The text cautions against "proposing a vocation . . . to persons who, even though they are praiseworthy in their journey of conversion, show signs of being profoundly fragile personalities."

Vocations are nurtured in various ways, the guidelines emphasize. In fostering priestly vocations the key elements "are those proposed by formation for Christian life: listening to the word of God, participation in the Eucharist and exercising charity," the text explains.

"Many priestly vocations are born in families," it says. Moreover, the "joyful witness of priests… has a strong vocational appeal for young men" - a witness by priests "united to Christ, happy in their ministry and united in brotherhood among themselves." The guidelines suggest that seminarians themselves often make excellent vocations promoters.

Schools are another of the places where a "process of vocational discernment" begins "in the life of boys and young men," perhaps because of "meeting a priest who is a teacher or taking part in events to deepen their understanding of the Christian faith."

Involvement with the church's charitable work also frequently plants the seeds of a priestly vocation, the guidelines observe, saying:

"Many young people discover the call to priesthood and to consecrated life after they have had an experience of doing voluntary work in charitable service toward those who suffer, the needy and the poor, or after they have taken part for some time in Catholic missions."
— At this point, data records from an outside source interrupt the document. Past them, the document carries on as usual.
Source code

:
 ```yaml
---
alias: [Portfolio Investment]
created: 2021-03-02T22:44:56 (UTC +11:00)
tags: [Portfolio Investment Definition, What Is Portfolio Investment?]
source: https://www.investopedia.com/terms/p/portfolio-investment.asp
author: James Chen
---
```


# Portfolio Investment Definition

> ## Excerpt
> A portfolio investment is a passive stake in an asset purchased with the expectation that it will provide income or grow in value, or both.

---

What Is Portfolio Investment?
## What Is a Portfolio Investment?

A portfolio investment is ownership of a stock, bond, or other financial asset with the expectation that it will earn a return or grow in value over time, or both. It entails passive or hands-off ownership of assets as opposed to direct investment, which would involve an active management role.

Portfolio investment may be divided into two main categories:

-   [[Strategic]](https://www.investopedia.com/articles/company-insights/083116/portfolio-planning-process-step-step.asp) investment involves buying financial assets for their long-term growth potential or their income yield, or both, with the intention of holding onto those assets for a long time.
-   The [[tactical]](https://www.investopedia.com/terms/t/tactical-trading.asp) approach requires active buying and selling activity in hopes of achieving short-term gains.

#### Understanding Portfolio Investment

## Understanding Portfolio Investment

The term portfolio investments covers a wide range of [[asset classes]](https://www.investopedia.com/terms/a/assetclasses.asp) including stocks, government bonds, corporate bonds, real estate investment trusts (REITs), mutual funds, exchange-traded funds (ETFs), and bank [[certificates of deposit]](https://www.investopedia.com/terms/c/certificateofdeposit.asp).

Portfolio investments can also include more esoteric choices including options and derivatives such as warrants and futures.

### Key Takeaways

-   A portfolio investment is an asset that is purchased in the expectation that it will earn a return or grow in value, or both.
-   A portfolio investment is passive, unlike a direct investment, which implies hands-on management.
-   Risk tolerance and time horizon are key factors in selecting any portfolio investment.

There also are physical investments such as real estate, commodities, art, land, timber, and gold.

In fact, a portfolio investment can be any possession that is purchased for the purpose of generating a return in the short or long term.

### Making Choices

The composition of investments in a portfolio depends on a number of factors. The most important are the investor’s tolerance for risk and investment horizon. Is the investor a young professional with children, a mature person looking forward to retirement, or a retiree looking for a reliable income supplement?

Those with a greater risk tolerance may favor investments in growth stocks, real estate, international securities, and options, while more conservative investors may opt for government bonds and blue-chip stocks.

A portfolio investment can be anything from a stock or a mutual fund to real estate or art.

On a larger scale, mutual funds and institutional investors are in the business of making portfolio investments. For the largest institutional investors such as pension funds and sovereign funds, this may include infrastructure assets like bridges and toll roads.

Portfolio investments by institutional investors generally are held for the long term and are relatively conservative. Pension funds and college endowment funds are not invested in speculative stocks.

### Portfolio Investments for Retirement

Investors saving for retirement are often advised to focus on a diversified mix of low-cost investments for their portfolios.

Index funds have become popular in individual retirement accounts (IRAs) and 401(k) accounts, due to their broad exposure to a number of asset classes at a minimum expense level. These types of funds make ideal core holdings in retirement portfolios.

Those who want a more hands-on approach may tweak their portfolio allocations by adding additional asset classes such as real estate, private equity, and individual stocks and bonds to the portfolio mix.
The guidelines hold that when vocations "grow up in an environment of a Christian witness of charity," they "are solid and genuine, motivated in earnest by service."

Attention is called in the guidelines to the environment of secularity in which vocations are promoted today - an environment that, unfortunately, discourages making "courageous and demanding Gospel choices."

Concern is expressed by the guidelines that however creative and well organized vocations ministry is in the Americas and Europe, "the results obtained do not correspond to the efforts made." The guidelines label the effort to foster priestly vocations "a constant challenge for the church."

At the same time, the guidelines observe that "along with the difficult situations which one must look at with courage and truth, there are some signs of recovery, above all where clear and challenging proposals of Christian life are offered."